Kiara melebarkan matanya, dia menggeleng cepat. "Jangan saya Pak, saya nggak cukup jago. Selama ini saya cuma bagian editing."
"Karena itu kamu harus belajar, saya yakin kamu bisa," kata pak Dani.
"Tapi Pak, kan ada banyak yang bisa gantiin Fauzan," tolak Kiara lagi. Dia takut mengecewakan sekolah.
"Karena yang lain sudah saya daftarkan untuk perlombaan lain. Kali ini kamu harus ikut terjun," jawab pak Dani dengan santai. "Kalian berdua bisa pulang sekarang."
Kalau tahu akan disuruh untuk ikut lomba, lebih baik Kiara tidak menghadap. Mencari alasan saja nanti kalau guru itu marah. Sekarang dia harus bagaimana, dia memang suka memotret tapi tidak percaya diri untuk sampai mengikuti lomba. Apalagi untuk mewakili sekolah. "Gimana dong?"
"Gue bantu," kata Adrian.
"Hemm?" tanya Kiara.
Adrian tersenyum, alis tebalnya terangkat. "Gue bantu lo, masih ada seminggu kan?"
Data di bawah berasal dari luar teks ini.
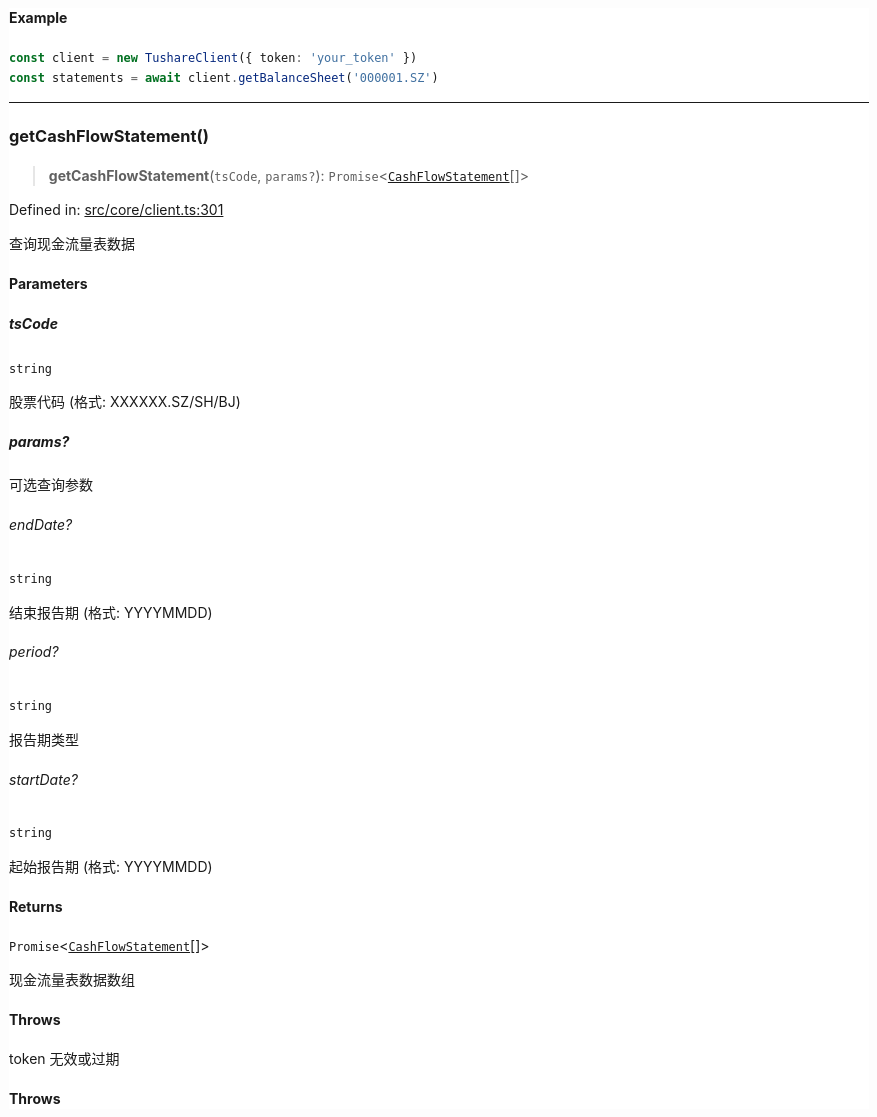 #### Example

```typescript
const client = new TushareClient({ token: 'your_token' })
const statements = await client.getBalanceSheet('000001.SZ')
```

***

### getCashFlowStatement()

> **getCashFlowStatement**(`tsCode`, `params?`): `Promise`\<[`CashFlowStatement`](../interfaces/CashFlowStatement.md)[]\>

Defined in: [src/core/client.ts:301](https://github.com/hestudy/tushare-typescript-sdk/blob/c090018fe8d4baaa005cb4cd1e2cbe013fd57cc7/src/core/client.ts#L301)

查询现金流量表数据

#### Parameters

##### tsCode

`string`

股票代码 (格式: XXXXXX.SZ/SH/BJ)

##### params?

可选查询参数

###### endDate?

`string`

结束报告期 (格式: YYYYMMDD)

###### period?

`string`

报告期类型

###### startDate?

`string`

起始报告期 (格式: YYYYMMDD)

#### Returns

`Promise`\<[`CashFlowStatement`](../interfaces/CashFlowStatement.md)[]\>

现金流量表数据数组

#### Throws

token 无效或过期

#### Throws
Kiara masih cemberut. Mereka memilih duduk di depan kelas dan membicarakan masalah lomba. "Tapi ini kan lomba? gue kesel banget sama Pak Dani. Kenapa sih nggak yang lain aja? aduh Adrian! lo kan tau gue aja nggak mau ikut lomba antar kelas."
"Yaa mau gimana lagi Ra?" tanya Adrian. Tangannya menepuk pelan tangan Kiara. "Percaya sama gue, lo bisa."
Kiara kembali menghela napas panjang dan mengangguk pasrah. "Ajarin gue yaa?"
"Siap!" kata Adrian dengan wajah senang.
Kiara jadi ikut tersenyum, untung ada Adrian yang mau membantunya. Meski kata orang-orang Adrian itu suka membuat masalah tapi yang Kiara tahu selama mengenal cowok ini, Adrian selalu serius dalam hal fotografi. Setiap memegang kamera matanya benar-benar fokus. Sampai kadang teman-temannya jadi terpesona dengan cowok ini.